■ WHAT IS REQUIRED ■
Search the data below for the string "repeated". Extract every line that contains it.

■ SOURCE MATERIAL ■
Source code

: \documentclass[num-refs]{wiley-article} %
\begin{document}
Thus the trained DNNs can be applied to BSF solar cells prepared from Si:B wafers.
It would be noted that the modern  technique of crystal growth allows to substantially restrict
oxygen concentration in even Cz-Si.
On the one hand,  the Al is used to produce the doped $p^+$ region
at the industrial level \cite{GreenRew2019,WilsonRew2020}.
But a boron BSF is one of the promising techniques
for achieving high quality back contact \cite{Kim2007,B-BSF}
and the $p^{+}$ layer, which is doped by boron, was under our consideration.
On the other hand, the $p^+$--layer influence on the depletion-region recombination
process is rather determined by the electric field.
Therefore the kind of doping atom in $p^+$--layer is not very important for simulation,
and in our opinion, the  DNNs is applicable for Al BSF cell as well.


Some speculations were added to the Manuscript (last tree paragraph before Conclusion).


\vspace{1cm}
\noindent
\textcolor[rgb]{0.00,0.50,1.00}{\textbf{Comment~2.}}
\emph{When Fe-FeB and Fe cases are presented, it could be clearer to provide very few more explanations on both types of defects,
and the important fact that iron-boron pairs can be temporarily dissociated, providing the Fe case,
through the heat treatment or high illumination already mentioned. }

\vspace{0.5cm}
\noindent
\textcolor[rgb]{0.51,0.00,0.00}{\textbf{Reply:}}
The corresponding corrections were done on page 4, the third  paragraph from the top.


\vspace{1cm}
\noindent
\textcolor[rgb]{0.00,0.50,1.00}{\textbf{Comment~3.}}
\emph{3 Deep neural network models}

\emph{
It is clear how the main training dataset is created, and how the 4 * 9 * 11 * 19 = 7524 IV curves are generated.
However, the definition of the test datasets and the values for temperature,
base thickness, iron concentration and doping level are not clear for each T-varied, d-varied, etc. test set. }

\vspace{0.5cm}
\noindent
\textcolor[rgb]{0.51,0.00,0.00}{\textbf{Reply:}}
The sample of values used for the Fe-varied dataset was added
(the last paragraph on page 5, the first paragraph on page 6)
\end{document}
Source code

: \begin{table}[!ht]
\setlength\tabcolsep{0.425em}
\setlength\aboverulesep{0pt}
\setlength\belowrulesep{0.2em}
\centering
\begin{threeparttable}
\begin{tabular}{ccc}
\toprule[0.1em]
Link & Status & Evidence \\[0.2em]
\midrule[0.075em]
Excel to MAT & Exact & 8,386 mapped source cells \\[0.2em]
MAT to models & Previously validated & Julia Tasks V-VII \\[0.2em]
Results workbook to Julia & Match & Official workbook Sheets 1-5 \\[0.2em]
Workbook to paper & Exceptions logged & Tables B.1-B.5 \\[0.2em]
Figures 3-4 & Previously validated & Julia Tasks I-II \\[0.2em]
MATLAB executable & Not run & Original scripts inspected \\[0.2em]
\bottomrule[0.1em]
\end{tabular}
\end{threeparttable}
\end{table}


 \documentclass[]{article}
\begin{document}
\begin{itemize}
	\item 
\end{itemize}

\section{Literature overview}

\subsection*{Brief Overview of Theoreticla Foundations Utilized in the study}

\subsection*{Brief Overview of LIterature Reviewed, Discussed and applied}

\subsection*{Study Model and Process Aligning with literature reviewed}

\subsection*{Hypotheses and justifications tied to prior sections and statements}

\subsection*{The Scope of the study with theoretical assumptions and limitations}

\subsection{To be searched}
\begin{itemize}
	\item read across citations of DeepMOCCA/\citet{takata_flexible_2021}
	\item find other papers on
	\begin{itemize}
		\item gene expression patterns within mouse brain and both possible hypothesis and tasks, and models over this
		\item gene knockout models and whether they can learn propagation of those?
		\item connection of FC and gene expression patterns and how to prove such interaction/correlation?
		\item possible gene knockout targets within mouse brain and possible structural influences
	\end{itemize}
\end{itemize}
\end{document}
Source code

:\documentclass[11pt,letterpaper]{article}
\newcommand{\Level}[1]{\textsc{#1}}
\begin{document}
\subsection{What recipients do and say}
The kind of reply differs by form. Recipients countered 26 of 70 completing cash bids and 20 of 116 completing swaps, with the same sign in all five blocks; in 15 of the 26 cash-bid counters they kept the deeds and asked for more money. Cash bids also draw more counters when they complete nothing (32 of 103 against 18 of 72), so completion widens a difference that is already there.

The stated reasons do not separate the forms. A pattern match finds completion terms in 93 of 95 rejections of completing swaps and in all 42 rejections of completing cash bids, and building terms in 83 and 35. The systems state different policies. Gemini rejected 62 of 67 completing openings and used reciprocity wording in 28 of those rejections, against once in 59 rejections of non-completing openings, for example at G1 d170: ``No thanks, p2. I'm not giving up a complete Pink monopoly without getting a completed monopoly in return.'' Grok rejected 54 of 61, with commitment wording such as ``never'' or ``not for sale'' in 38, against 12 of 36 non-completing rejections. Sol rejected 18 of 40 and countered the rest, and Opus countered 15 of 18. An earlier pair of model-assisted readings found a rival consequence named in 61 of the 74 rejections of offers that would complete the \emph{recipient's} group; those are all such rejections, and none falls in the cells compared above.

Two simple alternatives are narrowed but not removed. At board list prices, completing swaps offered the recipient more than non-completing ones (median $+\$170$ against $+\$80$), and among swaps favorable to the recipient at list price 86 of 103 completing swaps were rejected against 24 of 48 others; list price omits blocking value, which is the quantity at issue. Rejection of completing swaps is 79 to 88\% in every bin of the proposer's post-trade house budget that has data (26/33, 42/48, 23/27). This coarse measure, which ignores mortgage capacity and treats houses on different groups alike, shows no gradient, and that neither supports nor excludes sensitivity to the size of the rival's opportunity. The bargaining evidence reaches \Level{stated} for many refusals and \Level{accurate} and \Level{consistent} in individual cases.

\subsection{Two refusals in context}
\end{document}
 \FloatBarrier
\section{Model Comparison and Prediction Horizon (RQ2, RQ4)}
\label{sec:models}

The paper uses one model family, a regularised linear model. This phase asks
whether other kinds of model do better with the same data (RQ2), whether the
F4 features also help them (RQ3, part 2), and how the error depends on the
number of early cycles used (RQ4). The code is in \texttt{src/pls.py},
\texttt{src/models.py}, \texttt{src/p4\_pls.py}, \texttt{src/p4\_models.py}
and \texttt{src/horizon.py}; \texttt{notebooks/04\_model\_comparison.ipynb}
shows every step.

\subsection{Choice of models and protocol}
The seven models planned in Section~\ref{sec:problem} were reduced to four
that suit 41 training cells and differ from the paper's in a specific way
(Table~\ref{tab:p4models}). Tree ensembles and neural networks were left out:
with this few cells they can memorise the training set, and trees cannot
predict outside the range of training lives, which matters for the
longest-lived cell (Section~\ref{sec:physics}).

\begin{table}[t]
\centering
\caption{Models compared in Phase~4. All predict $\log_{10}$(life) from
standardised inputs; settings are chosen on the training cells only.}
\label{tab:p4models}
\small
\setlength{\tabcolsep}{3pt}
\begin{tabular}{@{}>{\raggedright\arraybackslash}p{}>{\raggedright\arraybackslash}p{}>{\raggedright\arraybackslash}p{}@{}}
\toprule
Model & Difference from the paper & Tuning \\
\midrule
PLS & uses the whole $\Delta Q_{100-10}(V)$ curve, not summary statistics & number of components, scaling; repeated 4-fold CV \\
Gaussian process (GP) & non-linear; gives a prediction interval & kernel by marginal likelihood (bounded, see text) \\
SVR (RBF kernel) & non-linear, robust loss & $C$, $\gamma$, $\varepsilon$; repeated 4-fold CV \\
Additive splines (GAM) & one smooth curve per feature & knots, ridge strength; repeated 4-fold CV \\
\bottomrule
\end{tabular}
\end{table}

■ REPLY ■
PLS & uses the whole $\Delta Q_{100-10}(V)$ curve, not summary statistics & number of components, scaling; repeated 4-fold CV \\
SVR (RBF kernel) & non-linear, robust loss & $C$, $\gamma$, $\varepsilon$; repeated 4-fold CV \\
Additive splines (GAM) & one smooth curve per feature & knots, ridge strength; repeated 4-fold CV \\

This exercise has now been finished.